Set down exactly, from the records below, the line with "While MetPlus has" through the line with "We're into interesting", and nothing else.
-- Provided data follows --
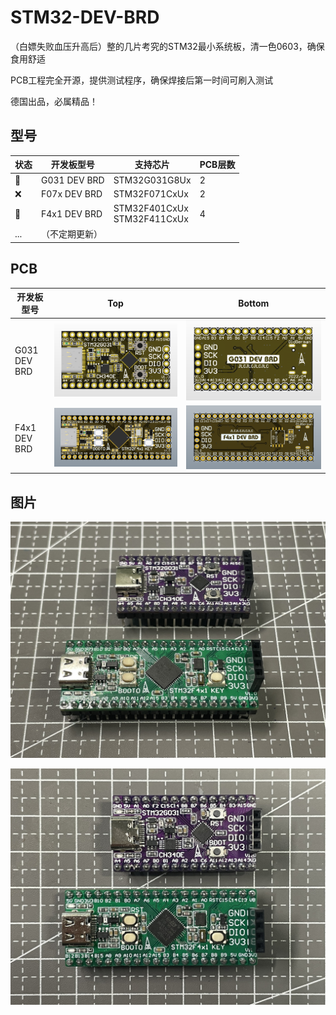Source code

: # STM32-DEV-BRD

（白嫖失败血压升高后）整的几片考究的STM32最小系统板，清一色0603，确保食用舒适

PCB工程完全开源，提供测试程序，确保焊接后第一时间可刷入测试

德国出品，必属精品！

## 型号

| 状态 | 开发板型号     | 支持芯片                         | PCB层数 |
| ---- | -------------- | -------------------------------- | ------- |
| 💚    | G031 DEV BRD   | STM32G031G8Ux                    | 2       |
| :x:  | F07x DEV BRD   | STM32F071CxUx                    | 2       |
| 💚    | F4x1 DEV BRD   | STM32F401CxUx<br />STM32F411CxUx | 4       |
| ...  | （不定期更新） |                                  |         |

## PCB

| 开发板型号   | Top                                                          | Bottom                                                       |
| ------------ | ------------------------------------------------------------ | ------------------------------------------------------------ |
| G031 DEV BRD | ![Top_3Dview](G031_Dev/G031_Dev_Project/Images/Top_3Dview.png) | ![Bottom_3Dview_NP](G031_Dev/G031_Dev_Project/Images/Bottom_3Dview_NP.png) |
| F4x1 DEV BRD | ![Top_3Dview](F4x1_Dev/F4x1_Dev_Project/Images/Top_3Dview.png) | ![Bottom_3Dview_NP](F4x1_Dev/F4x1_Dev_Project/Images/Bottom_3Dview_NP.png) |

## 图片

![mix(2)](Images/mix(2).jpeg)

![mix(1)](Images/mix(1).jpeg)

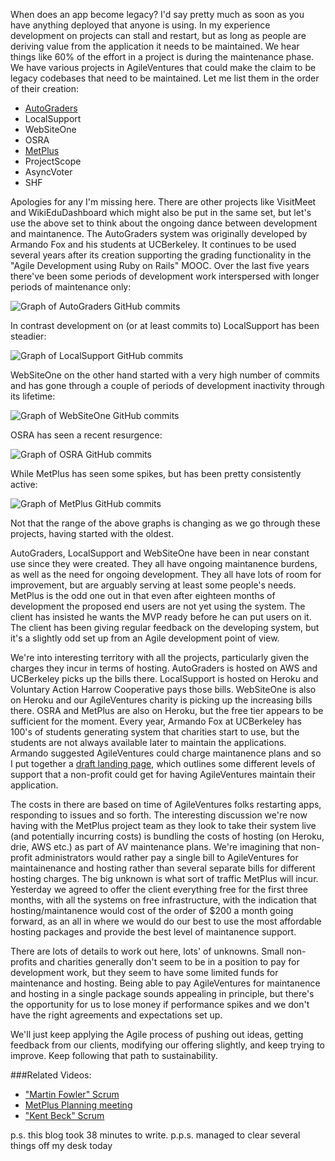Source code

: When does an app become legacy?  I'd say pretty much as soon as you have anything deployed that anyone is using.  In my experience development on projects can stall and restart, but as long as people are deriving value from the application it needs to be maintained.  We hear things like 60% of the effort in a project is during the maintenance phase.  We have various projects in AgileVentures that could make the claim to be legacy codebases that need to be maintained.  Let me list them in the order of their creation:

* [AutoGraders](https://github.com/saasbook/rag)
* LocalSupport
* WebSiteOne
* OSRA
* [MetPlus](https://github.com/AgileVentures/MetPlus_PETS)
* ProjectScope
* AsyncVoter
* SHF

Apologies for any I'm missing here.  There are other projects like VisitMeet and WikiEduDashboard which might also be put in the same set, but let's use the above set to think about the ongoing dance between development and maintanence.  The AutoGraders system was originally developed by Armando Fox and his students at UCBerkeley.  It continues to be used several years after its creation supporting the grading functionality in the "Agile Development using Ruby on Rails" MOOC.  Over the last five years there've been some periods of development work interspersed with longer periods of maintenance only:

![Graph of AutoGraders GitHub commits](https://www.dropbox.com/s/xrvi8kz6fcb22o8/Screenshot%202017-01-13%2010.04.12.png?dl=1)

In contrast development on (or at least commits to) LocalSupport has been steadier:

![Graph of LocalSupport GitHub commits](https://www.dropbox.com/s/ro02xadm97z56q1/Screenshot%202017-01-13%2010.05.43.png?dl=1)

WebSiteOne on the other hand started with a very high number of commits and has gone through a couple of periods of development inactivity through its lifetime:

![Graph of WebSiteOne GitHub commits](https://www.dropbox.com/s/rmk1xa5p17jcjse/Screenshot%202017-01-13%2010.06.44.png?dl=1)

OSRA has seen a recent resurgence:

![Graph of OSRA GitHub commits](https://www.dropbox.com/s/lzqb77smnux7hc8/Screenshot%202017-01-13%2010.08.13.png?dl=1)

While MetPlus has seen some spikes, but has been pretty consistently active:

![Graph of MetPlus GitHub commits](https://www.dropbox.com/s/fj2a6hk0a0esliz/Screenshot%202017-01-13%2010.09.39.png?dl=1)

Not that the range of the above graphs is changing as we go through these projects, having started with the oldest.  

AutoGraders, LocalSupport and WebSiteOne have been in near constant use since they were created.  They all have ongoing maintanence burdens, as well as the need for ongoing development.  They all have lots of room for improvement, but are arguably serving at least some people's needs.  MetPlus is the odd one out in that even after eighteen months of development the proposed end users are not yet using the system.  The client has insisted he wants the MVP ready before he can put users on it.  The client has been giving regular feedback on the developing system, but it's a slightly odd set up from an Agile development point of view.

We're into interesting territory with all the projects, particularly given the charges they incur in terms of hosting.  AutoGraders is hosted on AWS and UCBerkeley picks up the bills there.  LocalSupport is hosted on Heroku and Voluntary Action Harrow Cooperative pays those bills.  WebSiteOne is also on Heroku and our AgileVentures charity is picking up the increasing bills there.  OSRA and MetPlus are also on Heroku, but the free tier appears to be sufficient for the moment.  Every year, Armando Fox at UCBerkeley has 100's of students generating system that charities start to use, but the students are not always available later to maintain the applications.  Armando suggested AgileVentures could charge maintanence plans and so I put together a [draft landing page](http://www.agileventures.org/nonprofit-basic-support), which outlines some different levels of support that a non-profit could get for having AgileVentures maintain their application.

The costs in there are based on time of AgileVentures folks restarting apps, responding to issues and so forth.  The interesting discussion we're now having with the MetPlus project team as they look to take their system live (and potentially incurring costs) is bundling the costs of hosting (on Heroku, drie, AWS etc.) as part of AV maintenance plans.  We're imagining that non-profit administrators would rather pay a single bill to AgileVentures for maintainenance and hosting rather than several separate bills for different hosting charges.  The big unknown is what sort of traffic MetPlus will incur.  Yesterday we agreed to offer the client everything free for the first three months, with all the systems on free infrastructure, with the indication that hosting/maintanence would cost of the order of $200 a month going forward, as an all in where we would do our best to use the most affordable hosting packages and provide the best level of maintanence support.

There are lots of details to work out here, lots' of unknowns.  Small non-profits and charities generally don't seem to be in a position to pay for development work, but they seem to have some limited funds for maintenance and hosting.  Being able to pay AgileVentures for maintanence and hosting in a single package sounds appealing in principle, but there's the opportunity for us to lose money if performance spikes and we don't have the right agreements and expectations set up.

We'll just keep applying the Agile process of pushing out ideas, getting feedback from our clients, modifying our offering slightly, and keep trying to improve.  Keep following that path to sustainability.

###Related Videos:

* ["Martin Fowler" Scrum](https://www.youtube.com/watch?v=MvMgbBya2Bk)
* [MetPlus Planning meeting ](https://www.youtube.com/watch?v=Olz0s99GhVQ)
* ["Kent Beck" Scrum](https://www.youtube.com/watch?v=dEanyrCUjOQ)

p.s. this blog took 38 minutes to write.
p.p.s. managed to clear several things off my desk today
-- Provided data concluded --
▸ **Result for this task**
While MetPlus has seen some spikes, but has been pretty consistently active:

![Graph of MetPlus GitHub commits](https://www.dropbox.com/s/fj2a6hk0a0esliz/Screenshot%202017-01-13%2010.09.39.png?dl=1)

Not that the range of the above graphs is changing as we go through these projects, having started with the oldest.  

AutoGraders, LocalSupport and WebSiteOne have been in near constant use since they were created.  They all have ongoing maintanence burdens, as well as the need for ongoing development.  They all have lots of room for improvement, but are arguably serving at least some people's needs.  MetPlus is the odd one out in that even after eighteen months of development the proposed end users are not yet using the system.  The client has insisted he wants the MVP ready before he can put users on it.  The client has been giving regular feedback on the developing system, but it's a slightly odd set up from an Agile development point of view.

We're into interesting territory with all the projects, particularly given the charges they incur in terms of hosting.  AutoGraders is hosted on AWS and UCBerkeley picks up the bills there.  LocalSupport is hosted on Heroku and Voluntary Action Harrow Cooperative pays those bills.  WebSiteOne is also on Heroku and our AgileVentures charity is picking up the increasing bills there.  OSRA and MetPlus are also on Heroku, but the free tier appears to be sufficient for the moment.  Every year, Armando Fox at UCBerkeley has 100's of students generating system that charities start to use, but the students are not always available later to maintain the applications.  Armando suggested AgileVentures could charge maintanence plans and so I put together a [draft landing page](http://www.agileventures.org/nonprofit-basic-support), which outlines some different levels of support that a non-profit could get for having AgileVentures maintain their application.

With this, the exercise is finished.